The first new Piccadilly line trains have entered testing – and are due to start running in London in two years.
Transport for London bosses say the 94 new trains will transform one of the Tube’s busiest lines, increasing capacity by 10 per cent.
They will also be the first deep-level “walk through” trains on the Underground - and the first with air conditioning.
A new moquette seat pattern has been designed for the trains, named Holden in honour of Charles Holden, the London Underground architect between the 1920s and 1940s who changed the face of the capital with iconic stations such as Arnos Grove and Southgate.
TfL executives hope the Bakerloo line will be the next to get new trains – which are now considered a greater priority than upgrading the track and signalling system on the Piccadilly line to maximise the benefit of the new £1.5bn fleet.
Glynn Barton, chief operating officer for Transport for London, said the upgrade was delivering “leaner, greener trains for London”.
It is due to be completed by May 2026, when the last of the new trains is expected to enter service.
Mr Barton said: “The current Piccadilly line trains are at the end of their life. They have been around for nearly 50 years. It’s time to replace them.”
He declined to name a launch date. “We have got to make sure they are absolutely fit for purpose before we allow passengers on, but testing is going brilliantly,” he said.
The new trains will have nine carriages, rather than six at present - with some carriages longer than others. The doors will be wider to allow easier boarding and exiting.
The new trains will have a notional capacity of 1,042 passengers - about 10 per cent more than the 1973 stock, of which there are 86 trains.
But the difference in the train geometry requires TfL to "shave" some station platforms to create more space and prevent collisions.
New signalling on the line - which is used by more than one in 10 Tube passengers - would allow up to 36 trains an hour at peak times. At present, there are 24 trains an hour. The new trains will initially run at up to 27 an hour.
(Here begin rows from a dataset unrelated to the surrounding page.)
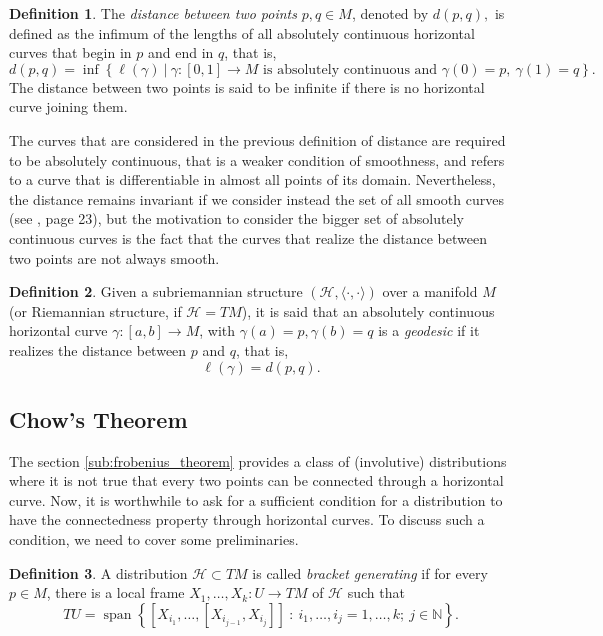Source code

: \documentclass[12pt, letterpaper, reqno]{amsart}
\theoremstyle{definition}
\newtheorem{df}{Definition}
\theoremstyle{plain}
\theoremstyle{remark}
\begin{document}
\begin{df}
	The \textit{distance between two points} $ p,q\in M $, denoted by $ d(p,q), $   is defined as the infimum of the lengths of all absolutely continuous horizontal curves that begin in $ p $ and end in $ q $, that is, 
$$ d(p,q) = \operatorname{inf} \left\{ \ell(\gamma) \ |\ \gamma:[0,1] \rightarrow {M} \text{ is absolutely continuous and }\gamma(0)=p, \ \gamma(1)=q \right\}. $$ 
The distance between two points is said to be infinite if there is no horizontal curve joining them.
\end{df}

The curves that are considered in the previous definition of distance are required to be absolutely continuous, that is a weaker condition of smoothness, and refers to a curve that is differentiable in almost all points of its domain. Nevertheless, the distance remains invariant if we consider instead the set of all smooth curves (see \cite{montgomery2002tour}, page 23), but the motivation to consider the bigger set of absolutely continuous curves is the fact that the curves that realize the distance between two points are not always smooth.

\begin{df}
	Given a subriemannian structure $ (\mathcal{H}, \langle\cdot,\cdot\rangle) $ over a manifold $ M $  (or Riemannian structure, if $ \mathcal{H}=TM $), it is said that an absolutely continuous horizontal curve $ \gamma:  [a,b] \rightarrow M$, with $ \gamma(a)=p, \gamma(b)=q $ is a \textit{geodesic} if it realizes the distance between $ p $ and $ q $, that is,   
	$$ \ell(\gamma)= d(p,q). $$ 
\end{df}


\subsection{Chow's Theorem}%
\label{sub:chow_s_theorem}

The section \ref{sub:frobenius_theorem} provides a class of (involutive) distributions where it is not true that every two points can be connected through a horizontal curve.  Now, it is worthwhile to ask for a sufficient condition for a distribution to have the connectedness property through horizontal curves. To discuss such a condition, we need to cover some preliminaries. 

\begin{df}
	A distribution $ \mathcal{H}\subset TM $ is called \textit{bracket generating} if for every $ p\in M $, there is a local frame $ X_1,\dots,X_k: U \rightarrow {TM} $ of $ \mathcal{H} $ such that 
	$$ TU = \operatorname{span}\left\{ [X_{i_1},\dots,[X_{i_{j-1}},X_{i_j}]]\ : \ i_1,\dots,i_j=1,\dots,k;\ j\in \mathbb{N} \right\}.  $$ 
\end{df}
\end{document}
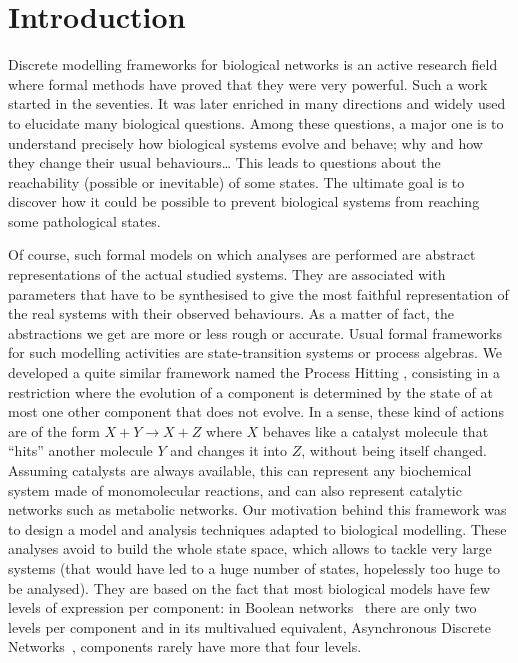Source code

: \section{Introduction}
\label{sec:intro}

Discrete modelling frameworks for biological networks is an active research field where formal methods have proved that they were very powerful.
Such a work started in the seventies.
It was later enriched in many directions and widely used to elucidate many biological questions.
Among these questions, a major one is to understand precisely how biological systems evolve and behave; why and how they change their usual behaviours…
This leads to questions about the reachability (possible or inevitable) of some states.
The ultimate goal is to discover how it could be possible to prevent biological systems from reaching some pathological states.

Of course, such formal models on which analyses are performed are abstract representations of the actual studied systems.
They are associated with parameters that have to be synthesised %
to give the most faithful representation of the real systems with their observed behaviours.
As a matter of fact, the abstractions we get are more or less rough or accurate.
Usual formal frameworks for such modelling activities are state-transition systems or process algebras. %
We developed a quite similar framework named the Process Hitting \cite{PMR10-TCSB},
consisting in a restriction where the evolution of a component is determined by the state of at most one other component that does not evolve.
In a sense, these kind of actions are of the form $X + Y \rightarrow X + Z$ where $X$ behaves like a catalyst molecule that “hits” another molecule $Y$ and changes it into $Z$, without being itself changed.
Assuming catalysts are always available, this can represent any biochemical system made of monomolecular reactions, and can also represent catalytic networks such as metabolic networks.
Our motivation behind this framework was to design a model and analysis techniques adapted to biological modelling.
These analyses avoid to build the whole state space, which allows to tackle very large systems (that would have led to a huge number of states, hopelessly too huge to be analysed).
They are based on the fact that most biological models have few levels of expression per component:
in Boolean networks~\cite{kauffman69,Thomas73} there are only two levels per component and in its multivalued equivalent, Asynchronous Discrete Networks~\cite{deJong02}, components rarely have more that four levels.

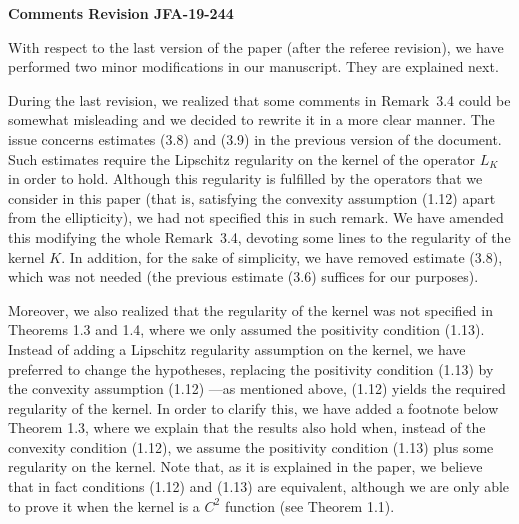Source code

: \documentclass[]{report}
\title{}
\author{}
\begin{document}
	
	\begin{center}
		\textbf{	Comments Revision JFA-19-244}
	\end{center}

With respect to the last version of the paper (after the referee revision), we have performed two minor modifications in our manuscript. They are explained next.

During the last revision, we realized that some comments in Remark~3.4 could be somewhat misleading and we decided to rewrite it in a more clear manner. The issue concerns estimates (3.8) and (3.9) in the previous version of the document. Such estimates require the Lipschitz regularity on the kernel of the operator $L_K$ in order to hold. Although this regularity is fulfilled by the operators that we consider in this paper (that is, satisfying the convexity assumption (1.12) apart from the ellipticity), we had not specified this in such remark. We have amended this modifying the whole Remark~3.4, devoting some lines to the regularity of the kernel $K$. In addition, for the sake of simplicity, we have removed estimate (3.8), which was not needed (the previous estimate (3.6) suffices for our purposes).



Moreover, we also realized that the regularity of the kernel was not specified in Theorems 1.3 and 1.4, where we only assumed the positivity condition (1.13). Instead of adding a Lipschitz regularity assumption on the kernel, we have preferred to change the hypotheses, replacing the positivity condition (1.13) by the convexity assumption (1.12) ---as mentioned above, (1.12) yields the required regularity of the kernel. In order to clarify this, we have added a footnote below  Theorem 1.3, where we explain that the results also hold when, instead of the convexity condition (1.12), we assume the positivity condition (1.13) plus some regularity on the kernel. Note that, as it is explained in the paper, we believe that in fact conditions (1.12) and (1.13) are equivalent, although we are only able to prove it when the kernel is a $C^2$ function (see Theorem 1.1).  
\end{document}
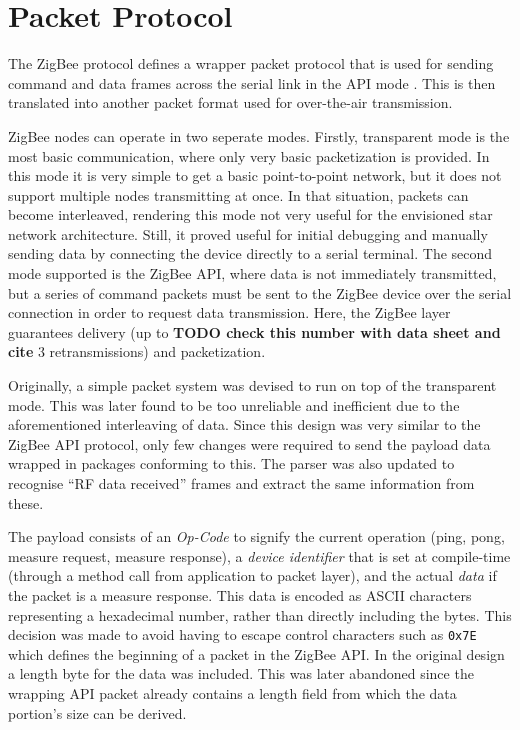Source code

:\section{Packet Protocol}
The ZigBee protocol defines a wrapper packet protocol that is used for sending command and data frames across the serial link in the API mode \cite[page 35]{zigbee-datasheet}. This is then translated into another packet format used for over-the-air transmission.

ZigBee nodes can operate in two seperate modes. Firstly, transparent mode is the most basic communication, where only very basic packetization is provided. In this mode it is very simple to get a basic point-to-point network, but it does not support multiple nodes transmitting at once. In that situation, packets can become interleaved, rendering this mode not very useful for the envisioned star network architecture. Still, it proved useful for initial debugging and manually sending data by connecting the device directly to a serial terminal. The second mode supported is the ZigBee API, where data is not immediately transmitted, but a series of command packets must be sent to the ZigBee device over the serial connection in order to request data transmission. Here, the ZigBee layer guarantees delivery (up to \textbf{TODO check this number with data sheet and cite} 3 retransmissions) and packetization.

Originally, a simple packet system was devised to run on top of the transparent mode. This was later found to be too unreliable and inefficient due to the aforementioned interleaving of data. Since this design was very similar to the ZigBee API protocol, only few changes were required to send the payload data wrapped in packages conforming to this. The parser was also updated to recognise ``RF data received'' frames and extract the same information from these.

The payload consists of an \emph{Op-Code} to signify the current operation (ping, pong, measure request, measure response), a \emph{device identifier} that is set at compile-time (through a method call from application to packet layer), and the actual \emph{data} if the packet is a measure response. This data is encoded as ASCII characters representing a hexadecimal number, rather than directly including the bytes. This decision was made to avoid having to escape control characters such as \texttt{0x7E} which defines the beginning of a packet in the ZigBee API. In the original design a length byte for the data was included. This was later abandoned since the wrapping API packet already contains a length field from which the data portion's size can be derived.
Stuart Harvey, chief capital officer at TfL, said: “We need to re-signal the Piccadilly line. A, because it’s coming up to be life-expired, and also to bring in latest digital signalling technology, so we can get trains closer together and run a greater service.”
New signalling would require more trains. TfL has an option to order a further 18 Piccadilly line trains from Siemens – and also wants it to build a fleet of new Bakerloo line trains, but needs Government funding guarantees before it can place an order.
The trains on the Bakerloo line are up to 51 years old. Asked if he was forced to choose between new trains on the Bakerloo and new signalling on the Piccadilly, Mr Harvey said: “That is a difficult question, but we desperately need funding for Bakerloo line trains.
“They’re as old as the existing Piccadilly line trains. We have to replace them – otherwise it’s going to be an uphill struggle to continue to maintain them. They’re not a ‘nice to have’. They’re essential.”
TfL's immediate request is for £500m from the Government to pay for major projects in 2024/25.
Asked whether there was a risk to the new Piccadilly line trains if this was not received, Mr Harvey said: “It’s not impossible but it’s too early to say.”
If the new Bakerloo line trains are to be built at Goole, TfL needs to place an order by 2026 – and also have infrastructure such as a new Bakerloo line depot in progress by then.
Sambit Banerjee, joint chief executive of Siemens Mobility, said about 60 per cent of the Piccadilly line trains would be built in Goole and the remainder in Vienna, Austria. He said the new trains had a shelf life of at least 25 years.
He said: “We will test-run this train for another six or seven months. We will bring the first train to London in the summer of 2024, and then in 2025 TfL will start the passenger service.”
He added: “We have put a lot of engineering effort into making the passenger journey more comfortable. These are articulated trains, so passengers can spread across the train – there is no overcrowding at any point.
“The seats are very comfortable. The height is greater. The doors are wider, and that helps for easy access. We think that Londoners will enjoy [them].
“Then there is the ‘icing on the cake’ – the first air-cooled train for London Underground. We really hope that this makes Londoners feel happy.”